## Work to be completed
Begin at the line that contains "Unless required by" and repeat every line from there to the end of the records below, inclusive, without adding any other line.

[Data Boundary: Start]

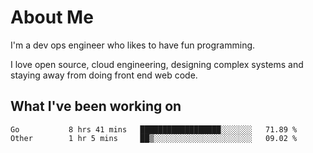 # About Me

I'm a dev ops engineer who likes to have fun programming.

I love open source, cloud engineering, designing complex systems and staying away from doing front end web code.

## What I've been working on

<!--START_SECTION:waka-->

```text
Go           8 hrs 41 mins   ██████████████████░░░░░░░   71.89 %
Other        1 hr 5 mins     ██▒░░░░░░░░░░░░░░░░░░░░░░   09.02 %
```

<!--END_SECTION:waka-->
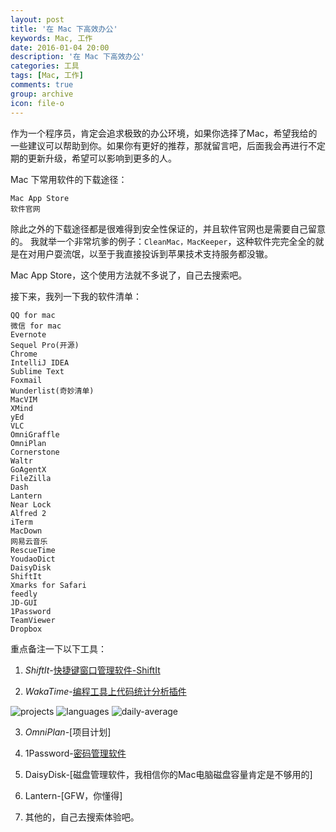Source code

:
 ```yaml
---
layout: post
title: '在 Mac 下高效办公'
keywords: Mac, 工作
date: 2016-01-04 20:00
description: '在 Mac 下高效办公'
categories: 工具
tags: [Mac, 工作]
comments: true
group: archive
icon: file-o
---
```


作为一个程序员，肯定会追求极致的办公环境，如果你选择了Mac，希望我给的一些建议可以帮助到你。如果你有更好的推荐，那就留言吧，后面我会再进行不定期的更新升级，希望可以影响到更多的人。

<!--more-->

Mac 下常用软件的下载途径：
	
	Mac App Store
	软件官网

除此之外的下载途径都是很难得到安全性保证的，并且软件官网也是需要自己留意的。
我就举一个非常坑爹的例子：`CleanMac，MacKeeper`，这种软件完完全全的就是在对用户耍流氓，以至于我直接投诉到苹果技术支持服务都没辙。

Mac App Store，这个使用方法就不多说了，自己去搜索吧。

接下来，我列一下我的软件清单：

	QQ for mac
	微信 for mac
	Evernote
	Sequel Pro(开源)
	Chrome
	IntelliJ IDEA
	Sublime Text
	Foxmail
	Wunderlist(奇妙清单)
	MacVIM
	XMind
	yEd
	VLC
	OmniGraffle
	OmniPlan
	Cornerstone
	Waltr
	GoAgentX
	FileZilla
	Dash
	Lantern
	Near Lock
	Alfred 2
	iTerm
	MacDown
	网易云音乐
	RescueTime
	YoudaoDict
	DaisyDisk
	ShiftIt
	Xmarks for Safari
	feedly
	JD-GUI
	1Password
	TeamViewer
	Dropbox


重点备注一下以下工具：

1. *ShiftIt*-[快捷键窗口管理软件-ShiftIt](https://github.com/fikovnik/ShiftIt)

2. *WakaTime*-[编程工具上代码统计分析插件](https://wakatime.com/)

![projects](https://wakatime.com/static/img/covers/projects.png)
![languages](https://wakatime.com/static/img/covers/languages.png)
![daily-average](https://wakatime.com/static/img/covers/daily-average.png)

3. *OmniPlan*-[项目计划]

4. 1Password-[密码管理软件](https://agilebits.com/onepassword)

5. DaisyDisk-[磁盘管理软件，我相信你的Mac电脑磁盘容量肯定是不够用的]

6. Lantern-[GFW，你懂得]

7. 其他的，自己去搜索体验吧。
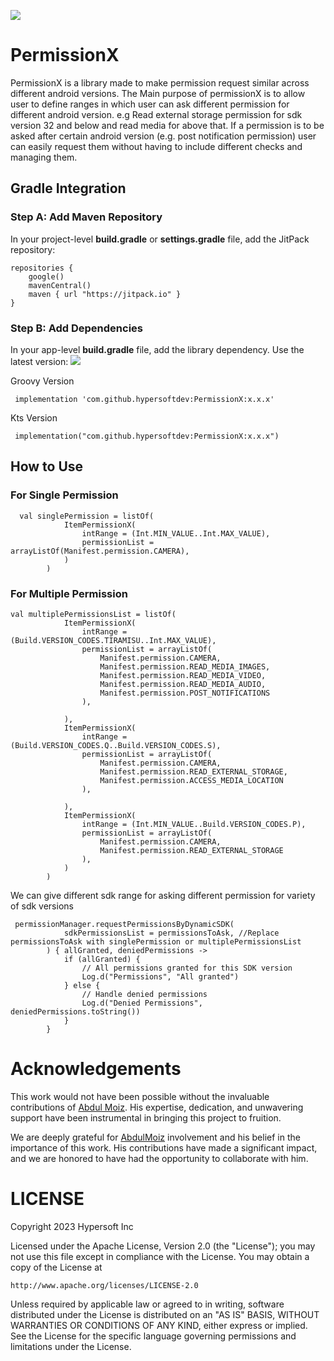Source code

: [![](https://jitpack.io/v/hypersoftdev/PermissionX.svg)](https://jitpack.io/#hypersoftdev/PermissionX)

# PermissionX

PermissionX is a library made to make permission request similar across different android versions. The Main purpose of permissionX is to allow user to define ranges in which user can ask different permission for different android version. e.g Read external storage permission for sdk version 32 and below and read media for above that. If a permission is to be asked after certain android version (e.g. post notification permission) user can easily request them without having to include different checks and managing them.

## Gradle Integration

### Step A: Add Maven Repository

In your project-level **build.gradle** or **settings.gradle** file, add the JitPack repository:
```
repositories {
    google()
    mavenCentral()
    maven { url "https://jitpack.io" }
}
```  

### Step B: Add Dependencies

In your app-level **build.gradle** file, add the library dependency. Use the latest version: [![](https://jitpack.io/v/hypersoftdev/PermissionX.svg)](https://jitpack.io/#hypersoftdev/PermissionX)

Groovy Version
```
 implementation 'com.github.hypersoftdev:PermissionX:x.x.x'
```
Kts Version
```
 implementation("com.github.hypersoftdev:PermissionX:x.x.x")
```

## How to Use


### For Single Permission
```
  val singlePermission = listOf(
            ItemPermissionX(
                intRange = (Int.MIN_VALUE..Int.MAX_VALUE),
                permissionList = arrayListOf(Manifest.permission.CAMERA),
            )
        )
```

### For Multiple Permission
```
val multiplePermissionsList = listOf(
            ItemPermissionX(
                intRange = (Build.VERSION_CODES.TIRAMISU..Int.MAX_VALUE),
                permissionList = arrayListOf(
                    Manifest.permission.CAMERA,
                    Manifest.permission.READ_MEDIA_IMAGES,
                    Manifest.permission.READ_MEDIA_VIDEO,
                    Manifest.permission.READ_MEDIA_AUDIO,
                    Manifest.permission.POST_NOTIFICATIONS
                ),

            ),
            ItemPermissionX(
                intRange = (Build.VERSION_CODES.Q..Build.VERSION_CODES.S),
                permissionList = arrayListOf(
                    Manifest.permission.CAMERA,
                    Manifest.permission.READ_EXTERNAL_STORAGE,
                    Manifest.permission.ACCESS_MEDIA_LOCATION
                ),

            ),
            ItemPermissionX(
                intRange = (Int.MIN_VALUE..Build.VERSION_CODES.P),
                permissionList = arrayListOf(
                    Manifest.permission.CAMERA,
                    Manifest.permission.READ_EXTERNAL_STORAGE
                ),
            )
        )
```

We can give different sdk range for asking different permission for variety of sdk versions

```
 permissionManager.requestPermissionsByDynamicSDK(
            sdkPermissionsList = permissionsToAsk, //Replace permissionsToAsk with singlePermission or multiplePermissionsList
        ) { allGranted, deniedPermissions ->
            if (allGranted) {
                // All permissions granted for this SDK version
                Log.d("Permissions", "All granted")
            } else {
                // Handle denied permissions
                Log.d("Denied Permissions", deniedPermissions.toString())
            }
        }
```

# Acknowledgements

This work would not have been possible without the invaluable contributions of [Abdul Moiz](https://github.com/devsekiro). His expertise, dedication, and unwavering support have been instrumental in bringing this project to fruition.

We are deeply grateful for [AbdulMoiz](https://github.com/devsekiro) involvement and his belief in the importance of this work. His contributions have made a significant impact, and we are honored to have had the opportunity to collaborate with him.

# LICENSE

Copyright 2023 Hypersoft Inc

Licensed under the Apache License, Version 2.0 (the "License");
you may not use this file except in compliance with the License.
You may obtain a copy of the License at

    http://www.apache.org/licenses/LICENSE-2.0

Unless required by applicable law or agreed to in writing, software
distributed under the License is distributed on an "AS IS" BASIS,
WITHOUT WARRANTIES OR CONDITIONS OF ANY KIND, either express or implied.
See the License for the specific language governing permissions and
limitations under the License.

[Data Boundary: End]

## Solution below
Unless required by applicable law or agreed to in writing, software
distributed under the License is distributed on an "AS IS" BASIS,
WITHOUT WARRANTIES OR CONDITIONS OF ANY KIND, either express or implied.
See the License for the specific language governing permissions and
limitations under the License.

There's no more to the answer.